La brise cependant soupire avec faveur
Sur le flot calme et bleu qui folâtre se joue,
De ses glapissements en caressant la proue.
Bientôt à l’horizon au loin et sans couleur
Surgit un point, un mât, d’un navire la voile,
Son quart a reconnu le frêle bâtiment,
Le vent souffle, d’en haut gonfle la vaste toile
Qui s’avance, apparaît majestueusement
Rapide sur sa proue, en ses flancs menaçante.
Au-dessus de la barque un éclair a jailli,
Une balle a sifflé sur l’abîme glissante.
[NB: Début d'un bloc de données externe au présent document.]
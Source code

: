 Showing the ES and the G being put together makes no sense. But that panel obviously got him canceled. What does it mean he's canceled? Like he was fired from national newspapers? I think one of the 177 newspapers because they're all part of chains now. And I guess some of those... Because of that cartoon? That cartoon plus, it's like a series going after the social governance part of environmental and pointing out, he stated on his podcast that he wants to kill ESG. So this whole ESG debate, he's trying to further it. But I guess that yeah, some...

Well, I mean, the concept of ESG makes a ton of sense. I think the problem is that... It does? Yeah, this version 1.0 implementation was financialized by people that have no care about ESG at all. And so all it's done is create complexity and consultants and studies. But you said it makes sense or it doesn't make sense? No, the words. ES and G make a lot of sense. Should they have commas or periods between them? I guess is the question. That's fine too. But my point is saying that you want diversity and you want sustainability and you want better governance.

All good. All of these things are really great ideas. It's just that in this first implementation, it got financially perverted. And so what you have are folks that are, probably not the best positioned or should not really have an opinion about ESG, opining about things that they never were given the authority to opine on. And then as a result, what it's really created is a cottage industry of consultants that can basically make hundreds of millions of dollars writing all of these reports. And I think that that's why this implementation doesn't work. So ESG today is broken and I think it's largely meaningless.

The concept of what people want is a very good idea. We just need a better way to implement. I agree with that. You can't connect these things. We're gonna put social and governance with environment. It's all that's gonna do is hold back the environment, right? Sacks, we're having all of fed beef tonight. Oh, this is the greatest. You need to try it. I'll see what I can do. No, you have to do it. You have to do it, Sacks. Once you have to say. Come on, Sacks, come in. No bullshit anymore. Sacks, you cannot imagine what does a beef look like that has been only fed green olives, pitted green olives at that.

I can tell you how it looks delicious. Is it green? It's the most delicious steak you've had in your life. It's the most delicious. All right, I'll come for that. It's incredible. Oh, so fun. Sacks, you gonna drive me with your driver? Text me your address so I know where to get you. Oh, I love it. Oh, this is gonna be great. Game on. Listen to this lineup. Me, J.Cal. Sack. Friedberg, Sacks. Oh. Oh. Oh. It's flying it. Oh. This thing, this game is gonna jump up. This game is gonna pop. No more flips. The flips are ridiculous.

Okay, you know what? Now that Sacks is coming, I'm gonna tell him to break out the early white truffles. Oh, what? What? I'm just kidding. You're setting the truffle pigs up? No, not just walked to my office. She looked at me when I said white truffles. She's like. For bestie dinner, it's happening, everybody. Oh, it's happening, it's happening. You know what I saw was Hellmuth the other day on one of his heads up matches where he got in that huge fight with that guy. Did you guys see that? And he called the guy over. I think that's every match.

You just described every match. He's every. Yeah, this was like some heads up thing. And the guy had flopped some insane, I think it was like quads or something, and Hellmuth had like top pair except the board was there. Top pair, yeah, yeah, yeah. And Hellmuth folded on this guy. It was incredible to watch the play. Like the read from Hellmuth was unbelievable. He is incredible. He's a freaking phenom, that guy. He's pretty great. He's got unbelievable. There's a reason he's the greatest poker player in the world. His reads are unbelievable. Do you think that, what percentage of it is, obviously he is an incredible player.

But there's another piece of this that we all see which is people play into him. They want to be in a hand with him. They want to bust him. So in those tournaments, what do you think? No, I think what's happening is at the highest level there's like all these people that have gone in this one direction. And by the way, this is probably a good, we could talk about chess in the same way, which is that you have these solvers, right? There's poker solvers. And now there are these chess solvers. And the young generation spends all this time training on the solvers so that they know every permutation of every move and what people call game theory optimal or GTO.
De son rêve sortant, Conrad a tressailli,
De son œil exilée éclate enfin la joie.
« C’est là mon pavillon, oui, c’est bien ma couleur,
Mon drapeau rouge sang de nouveau se déploie.
Je ne suis donc pas seul sur mer, dans mon malheur.
L’on croise les signaux et le salut fidèle ;
La voile lâche, on met en panne la nacelle.
C’est Conrad ! c’est Conrad ! tous ont crié du bord.
Voix du chef ni devoir n’arrêtent ce transport.
Joyeux, ivre d’orgueil, chacun des siens l’admire ;
Quand on le voit monter aux flancs du bâtiment.